Furyborn by Claire Legrand
3.0

This was super fun, it felt like female-driven, YA fantasy candy to me (and yes, I'm going to say 'fun' too much in this review because it really just encompasses my experience). There's a lot of fun things going on here, from the world, to the characters, to the overall momentum of the plot, to the themes explored. That isn't to say it's all done exceptionally well, but it was a fun ride regardless.

I've seen some polarizing opinions on this book, and I totally get why. This is going to sound harsh, and I don't mean it in the way you may initially think, but don't go into this book thinking it's going to be good. Now, let me backtrack. By that, I mean, go into this book knowing that it doesn't really do any of the things its trying to do incredibly well. This isn't to say any of these elements are done badly, it just feels like a messy foundational book that still managed to be a fun ride despite that. I think if you go in expecting to enjoy a cool, complex (too complex for its own good at times), world, with characters that yes, you've definitely seen before, but being used to explore themes that maybe you haven't seen explored in this way, then you'll have a good time.

As I mentioned, these characters are really nothing unique. The two main characters and our main villain are by far and away the best of them, unlikeable angry female leads that manage to be messy in an intentional way, and really manage to center the story, even when the two feel so disparate at times you think you're really reading two different novels. The side characters are likable enough, but fill fantasy molds we've seen time and time again (which goes along with my whole, comforting, candy, feel the book has). The male characters--main villain aside--are honestly cardboard, so boring, and in Simon's case, doesn't feel like the same character we met at the beginning by the end (and not in a, oh he developed so wonderfully type of way, but in a, this feels contradictory to the way he was initially presented type of way) but if cardboard male characters are what I have to trade in order to get two pissed off female leads, it's well worth it.

This is one of those first books in a series where the plot aside from the final 100 or so pages really doesn't matter and only serves to provide build-up to that point. Which is, not the best, but because everything that comes before it is infused with those fantasy tropes I've come to know and find comfort in, I was having a fine enough time living through that and waiting for the actual story to kick in that it didn't bother me, although I can see why it made many DNF.

The themes and the world go hand in hand in that they're very ambitious, especially for YA, and at times they get ahead of themselves. This book is trying to be a lot all at once and I commend the ambition and I see the vision, it just hasn't all come together yet. I do think that this is very much a first book syndrome thing, and that it will get the time it needs to develop throughout the rest of the trilogy. But, here it did feel a little like throwing a handful of world elements at a wall and seeing if the noodle sticks situation at times. And as for the themes, the main theme of female rage, which I adore more than anything, was so heavy-handed here that I missed the nuances that this theme affords.
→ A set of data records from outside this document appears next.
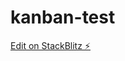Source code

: # kanban-test

[Edit on StackBlitz ⚡️](https://stackblitz.com/edit/sveltejs-kit-template-default-txa3bf)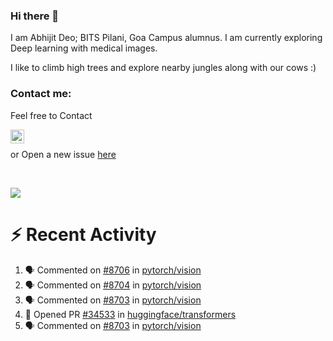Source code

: ### Hi there 👋

I am Abhijit Deo; BITS Pilani, Goa Campus alumnus. I am currently exploring Deep learning with medical images.  


I like to climb high trees and explore nearby jungles along with our cows :)
### Contact me:

Feel free to Contact


[<img align="left" alt="Abhijit Deo | Gmail" width="22px" src="https://cdn.jsdelivr.net/npm/simple-icons@v3/icons/gmail.svg" />][gmail]
<br />


 or Open a new issue [here](https://github.com/abhi-glitchhg/abhi-glitchhg/issues)

[gmail]: mailto:f20190041@goa.bits-pilani.ac.in

<br>



![](https://komarev.com/ghpvc/?username=abhi-glitchhg&color=green)


# :zap: Recent Activity

<!--START_SECTION:activity-->
1. 🗣 Commented on [#8706](https://github.com/pytorch/vision/issues/8706#issuecomment-2452168803) in [pytorch/vision](https://github.com/pytorch/vision)
2. 🗣 Commented on [#8704](https://github.com/pytorch/vision/issues/8704#issuecomment-2451630592) in [pytorch/vision](https://github.com/pytorch/vision)
3. 🗣 Commented on [#8703](https://github.com/pytorch/vision/issues/8703#issuecomment-2450558655) in [pytorch/vision](https://github.com/pytorch/vision)
4. 💪 Opened PR [#34533](https://github.com/huggingface/transformers/pull/34533) in [huggingface/transformers](https://github.com/huggingface/transformers)
5. 🗣 Commented on [#8703](https://github.com/pytorch/vision/issues/8703#issuecomment-2448971730) in [pytorch/vision](https://github.com/pytorch/vision)
<!--END_SECTION:activity-->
I hope that it can be viewed in a more dynamic way in future books, because so far it's felt very surface level.

This is all to say that there's a lot of comfortable familiarity here mixed with a lot of ambitious, unfamiliar things. Sometimes these two worlds meld wonderfully, and sometimes they clash in a messy knot. The comfortable was enough for me to feel rooted and let it linger like a piece of hard candy, while also acknowledging how it was scraping the roof of my mouth at the same time. I have a good feeling that this series will only get better and mature in quality as it continues, so I do plan on reading the sequel(s)!